Wednesday, March 7, 2012

AntiSec Hacks Panda Security Sites for Praising LulzSec Arrests

AntiSecWhile law enforcement may have been toasting to the arrests of six Anonymous hackers belonging to the LulzSec team on Tuesday, another group of Anonymous affiliated hackers were on the prowl for their next target.

Who did they pick? None other than the Spain-based antivirus firm, Panda Security.

According to a message posted on Pastebin, Anonymous hackers affiliated with the AntiSec group defaced over two dozen Panda Security domains on Wednesday, replacing their content with a YouTube video that highlighted past LulzSec activity, along with what appeared to be a collection of login credentials and email addresses of over a hundred Panda employees.

Message left by AntiSec

It seems that Panda Security was targeted because of their (alleged) cooperation with law enforcement in identifying LulzSec members and for a (now inaccessible) blog entry  posted by PandaLabs technical director, Luis Corron, which praised the LulzSec arrests.

Panda Security took to Twitter and Facebook accounts to address the public, saying that the AntiSec group only hit “marketing and blog” sites that were hosted externally and did not breach their internal network. No source code or customer data was accessed.

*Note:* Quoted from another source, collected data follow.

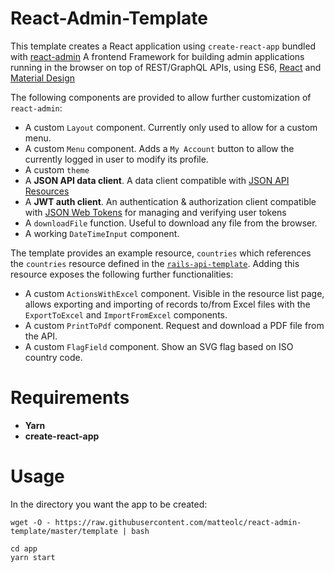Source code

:# React-Admin-Template
This template creates a React application using `create-react-app` bundled with 
[react-admin](https://marmelab.com/react-admin/index.html) A frontend Framework 
for building admin applications running in the browser on top of REST/GraphQL APIs, 
using ES6, [React](https://facebook.github.io/react/) and [Material Design](https://material.io/)

The following components are provided to allow further customization of `react-admin`:

+ A custom `Layout` component. Currently only used to allow for a custom menu.
+ A custom `Menu` component. Adds a `My Account` button to allow the currently logged in user to modify its profile.
+ A custom `theme`
+ A **JSON API data client**. A data client compatible with [JSON API Resources](http://jsonapi-resources.com)
+ A **JWT auth client**. An authentication & authorization client compatible with [JSON Web Tokens](https://jwt.io/) for managing and verifying user tokens
+ A `downloadFile` function. Useful to download any file from the browser.
+ A working `DateTimeInput` component.

The template provides an example resource, `countries` which references the `countries` resource defined in
the [`rails-api-template`](https://github.com/fabbricadigitale/rails-api-template). Adding this resource exposes 
the following further functionalities:

+ A custom `ActionsWithExcel` component. Visible in the resource list page, allows exporting and importing of records to/from Excel files
with the `ExportToExcel` and `ImportFromExcel` components.
+ A custom `PrintToPdf` component. Request and download a PDF file from the API.
+ A custom `FlagField` component. Show an SVG flag based on ISO country code.

# Requirements

+ **Yarn**
+ **create-react-app**

# Usage

In the directory you want the app to be created:

```
wget -O - https://raw.githubusercontent.com/matteolc/react-admin-template/master/template | bash
```

```
cd app
yarn start
```
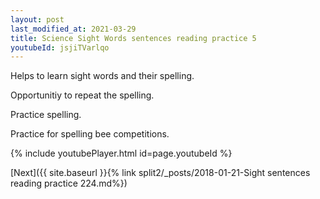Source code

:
 ```yaml
---
layout: post
last_modified_at: 2021-03-29
title: Science Sight Words sentences reading practice 5
youtubeId: jsjiTVarlqo
---
```

 
 
Helps to learn sight words and their spelling.

Opportunitiy to repeat the spelling. 

Practice spelling. 
 
Practice for spelling bee competitions. 
 
{% include youtubePlayer.html id=page.youtubeId %}
 
 

[Next]({{ site.baseurl }}{% link  split2/_posts/2018-01-21-Sight sentences reading practice 224.md%})
 
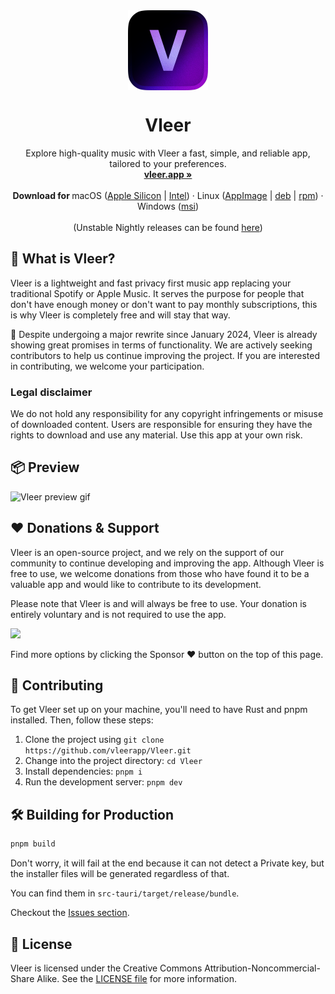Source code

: <div align="center">
   <img align="center" width="128px" src="src-tauri/icons/128x128@2x.png" />
	<h1 align="center"><b>Vleer</b></h1>
	<p align="center">
		Explore high-quality music with Vleer a fast, simple, and reliable app, tailored to your preferences.
    <br />
    <a href="https://vleer.app"><strong>vleer.app »</strong></a>
    <br />
    <br />
    <b>Download for </b>
    macOS (<a href="https://github.com/Vleerapp/Vleer/releases/download/v0.1.0/Vleer-0.1.0.dmg">Apple Silicon</a> |
      <a href="https://github.com/Vleerapp/Vleer/releases/download/v0.1.0/Vleer-0.1.0.dmg">Intel</a>) ·
		Linux (<a href="https://github.com/Vleerapp/Vleer/releases/download/v0.1.0/Vleer-0.1.0.AppImage">AppImage</a> |
       <a href="https://github.com/Vleerapp/Vleer/releases/download/v0.1.0/Vleer-0.1.0.deb">deb</a> |
      <a href="https://github.com/Vleerapp/Vleer/releases/download/v0.1.0/Vleer-0.1.0.rpm">rpm</a>)
      ·
		Windows (<a href="https://github.com/vleerapp/Vleer/releases/download/v0.1.0/Vleer-0.1.0.msi">msi</a>)
    <br />
    <br />
    (Unstable Nightly releases can be found <a href="https://github.com/vleerapp/Vleer/actions/workflows/build.yml">here</a>)
  </p>
</div>

## 📀 What is Vleer?

Vleer is a lightweight and fast privacy first music app replacing your traditional Spotify or Apple Music. It serves the purpose for people that don't have enough money or don't want to pay monthly subscriptions, this is why Vleer is completely free and will stay that way.

🚧 Despite undergoing a major rewrite since January 2024, Vleer is already showing great promises in terms of functionality. We are actively seeking contributors to help us continue improving the project. If you are interested in contributing, we welcome your participation.
### Legal disclaimer
We do not hold any responsibility for any copyright infringements or misuse of downloaded content. Users are responsible for ensuring they have the rights to download and use any material. Use this app at your own risk.

## 📦 Preview

![Vleer preview gif](https://github.com/vleerapp/Vleer/assets/70103896/aa9a0be4-0f3f-4cef-b2c4-b9b21602885b)

## ❤️ Donations & Support

Vleer is an open-source project, and we rely on the support of our community to continue developing and improving the app. Although Vleer is free to use, we welcome donations from those who have found it to be a valuable app and would like to contribute to its development.

Please note that Vleer is and will always be free to use. Your donation is entirely voluntary and is not required to use the app.

<a href="https://buymeacoffee.com/pandadev_"><img src="https://img.shields.io/badge/Buy_Me_A_Coffee-323842?style=for-the-badge&logo=buy-me-a-coffee&logoColor=white"/></a>

Find more options by clicking the Sponsor ❤️ button on the top of this page.

## 🤝 Contributing

To get Vleer set up on your machine, you'll need to have Rust and pnpm installed. Then, follow these steps:

1. Clone the project using `git clone https://github.com/vleerapp/Vleer.git`
2. Change into the project directory: `cd Vleer`
3. Install dependencies: `pnpm i`
4. Run the development server: `pnpm dev`

## 🛠️ Building for Production

```zsh
pnpm build
```

Don't worry, it will fail at the end because it can not detect a Private key, but the installer files will be generated regardless of that.

You can find them in `src-tauri/target/release/bundle`.

Checkout the [Issues section](https://github.com/vleerapp/Vleer/issues).

## 📝 License

Vleer is licensed under the Creative Commons Attribution-Noncommercial-Share Alike. See the [LICENSE file](./LICENCE) for more information.
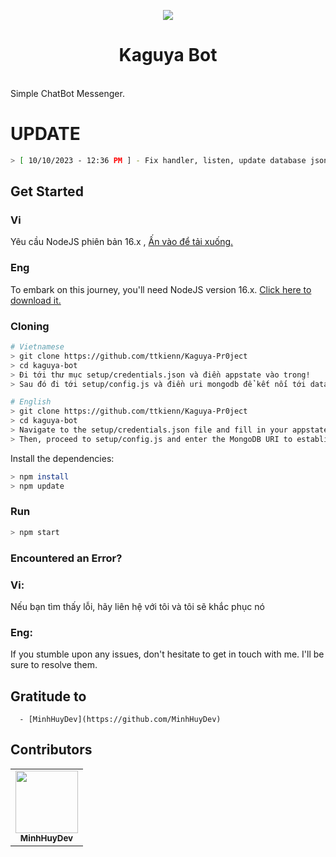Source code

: <p align="center">
<img src="https://i.imgur.com/BUbiCd2.png"/>
</p>
<h1 align="center">Kaguya Bot</h1>

<br>Simple ChatBot Messenger.<br/>
# UPDATE 
```sh
> [ 10/10/2023 - 12:36 PM ] - Fix handler, listen, update database json, refactor
```

## Get Started
### Vi
Yêu cầu NodeJS phiên bản 16.x , [Ấn vào để tải xuống.](https://nodejs.org/en/download/current/)
### Eng
To embark on this journey, you'll need NodeJS version 16.x. [Click here to download it.](https://nodejs.org/en/download/current/)

### Cloning
```sh
# Vietnamese
> git clone https://github.com/ttkienn/Kaguya-Pr0ject
> cd kaguya-bot
> Đi tới thư mục setup/credentials.json và điền appstate vào trong!
> Sau đó đi tới setup/config.js và điền uri mongodb để kết nối tới database!

# English
> git clone https://github.com/ttkienn/Kaguya-Pr0ject
> cd kaguya-bot
> Navigate to the setup/credentials.json file and fill in your appstate!
> Then, proceed to setup/config.js and enter the MongoDB URI to establish a connection with the database!
```
Install the dependencies:
```sh
> npm install
> npm update
```

### Run
```sh
> npm start
```

### Encountered an Error?
### Vi:
Nếu bạn tìm thấy lỗi, hãy liên hệ với tôi và tôi sẽ khắc phục nó
### Eng:
If you stumble upon any issues, don't hesitate to get in touch with me. I'll be sure to resolve them.

## Gratitude to
      - [MinhHuyDev](https://github.com/MinhHuyDev)

## Contributors
<table>
  <tr>
<td align="center"><a href="https://github.com/MinhHuyDev" target="_blank"><img src="https://avatars.githubusercontent.com/u/96736064?v=4" width="100px;" alt=""/></a><br />
<sub><b>MinhHuyDev</b></sub><br /></td>
  </tr>
</table>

As for the logins that were posted? Panda Security states they were old or invalid.

Here is the official statement taken from the Panda Security Facebook page:
On March 6th the hacking group LulzSec, part of Anonymous, obtained access to a Panda Security webserver hosted outside of the Panda Security internal network. This server was used only for marketing campaigns and to host some of the company’s blogs. Neither the main website www.pandasecurity.com  nor www.cloudantivirus.com  were affected in the attack. The attack did not breach Panda Security’s internal network and neither source code, update servers nor customer data was accessed. The only information accessed was related to marketing campaigns such as landing pages and some obsolete credentials, including supposed credentials for employees that have not been working at Panda for over five years.

We continue investigating the cause of the intrusion and will provide more details as soon as they become available. Meanwhile we assure all our customers and partners that none of their information has been compromised and that our products and services continue functioning as normal.

At the time of this writing, all of the sites that were hit by AntiSec still appear to be offline while Panda investigates what happened.

Let’s hope that they don’t discover that their internal network was infact breached and the hackers did plant a backdoor in their software, as they claim in their message left during the attack. Only time will tell.